Fluid Management Strategies in ARDS
Fluid Management Strategies in ARDS
Abstract & Commentary
By Uday Nanavaty, MD, Pulmonary and Critical Care Medicine, Rockville, MD, Assistant Director AICU, St Agnes Hospital, Baltimore, is Associate Editor for Critical Care Alert.
Dr. Nanavaty reports no financial relationships related to this field of study.
Synopsis: In a large randomized trial of two fluid management strategies in patients with ALI or ARDS, investigators found no difference in mortality between liberal or conservative fluid strategies. In spite of arguments about early liberation from the ventilator and shorter ICU stays, the benefits of the rather complex "conservative" fluid management strategy remain unclear.
Source: The ARDS Net Investigators. Comparison of two fluid-management strategies in acute lung injury. N Engl J Med. 2006;354:2564-2575.
Proper fluid management of patients with acute lung injury (ALI) or the acute respiratory distress syndrome (ARDS) is important. Although the pulmonary edema in ARDS patients is not due to increased hydrostatic pressures, it is believed that there is more fluid leakage at higher pressures. Further, if fluid administration results in lower blood oncotic pressure, it may result in an increased tendency towards edema formation. Whether restricting intravenous fluids or early diuresis can improve mortality in patients with ALI or ARDS is not clear, so the investigators conducted a randomized, controlled, clinical trial of a liberal fluid strategy (which might be considered usual practice) compared to a conservative strategy (the experimental strategy for this trial). Participants of this trial were additionally randomized to receive either a central venous catheter (CVC) or a pulmonary artery catheter (PAC) to further direct the fluid management. Since the outcomes were the same whether the patients received a PAC or a CVC, in the analysis the fluid management strategy was used to group the patients irrespective of which catheter was used.

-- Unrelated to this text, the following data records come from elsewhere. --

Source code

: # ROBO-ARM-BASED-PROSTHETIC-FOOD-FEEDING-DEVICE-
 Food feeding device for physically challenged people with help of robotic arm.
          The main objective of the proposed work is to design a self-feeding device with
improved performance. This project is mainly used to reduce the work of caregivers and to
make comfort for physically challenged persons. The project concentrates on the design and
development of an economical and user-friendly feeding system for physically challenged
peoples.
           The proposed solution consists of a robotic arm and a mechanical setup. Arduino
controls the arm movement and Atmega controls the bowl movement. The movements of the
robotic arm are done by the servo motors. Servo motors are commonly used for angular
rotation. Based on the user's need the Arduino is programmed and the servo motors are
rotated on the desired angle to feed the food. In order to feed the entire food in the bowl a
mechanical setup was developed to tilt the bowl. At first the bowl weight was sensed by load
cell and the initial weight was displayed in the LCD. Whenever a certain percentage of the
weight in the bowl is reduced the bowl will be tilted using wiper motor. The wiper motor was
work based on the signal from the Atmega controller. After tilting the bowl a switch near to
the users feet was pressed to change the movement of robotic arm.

Over 4 years, more than 11,000 patients were screened, and 1001 patients were enrolled in the study. Patients were of similar age and severity of illness. Within 48 hours of development of ALI or ARDS, patients were randomized to a conservative (503 patients) or liberal (497 patients) fluid management strategy with fluid management being directed by a pre-determined protocol. For patients in shock, liberal fluid use was allowed in the conservative strategy, and for patients with high oxygen requirements, fluid boluses were somewhat restricted at adequate filling pressures in the liberal strategy. The details of this fluid management strategy are beyond the scope of this review. The ventilator management was per ARDS Network protocol of lung protective ventilation.
At 60 days, there was no difference in mortality rate between the conservative management (25.5 ± 1.9%) or liberal management (28.4 ± 2.0%) strategies. The conservative strategy patients had more ventilator-free days, days free of central nervous system failure, and ICU-free days, during the first 28 days. There were no significant differences in the number of failure-free days for other organs during the first 28 days, although there was a small increase in the number of cardiovascular-failure free days during the first 7 days with the liberal strategy. Black patients seem to have experienced a higher mortality rate, but that difference was not significant once adjustment for co-morbidities was made. The numbers of patients needing renal replacement therapies were similar in the two groups.
Commentary
In my honest opinion, this massive study proves nothing. When 11,000 patients are screened and only 10% are eligible or enrolled in a trial, generalization of the study's findings is impossible. The protocol seems tedious and almost unrealistic in clinical application. Although the authors have gone to great lengths to suggest that ventilator-free days and days out of the ICU were statistically significantly better with the conservative (experimental) strategy, those conclusions seem just statistics and are unlikely to change practice very much. The authors have tried to dig hard into the database to come up with some positive conclusion of this massive clinical exercise but have come up really empty handed.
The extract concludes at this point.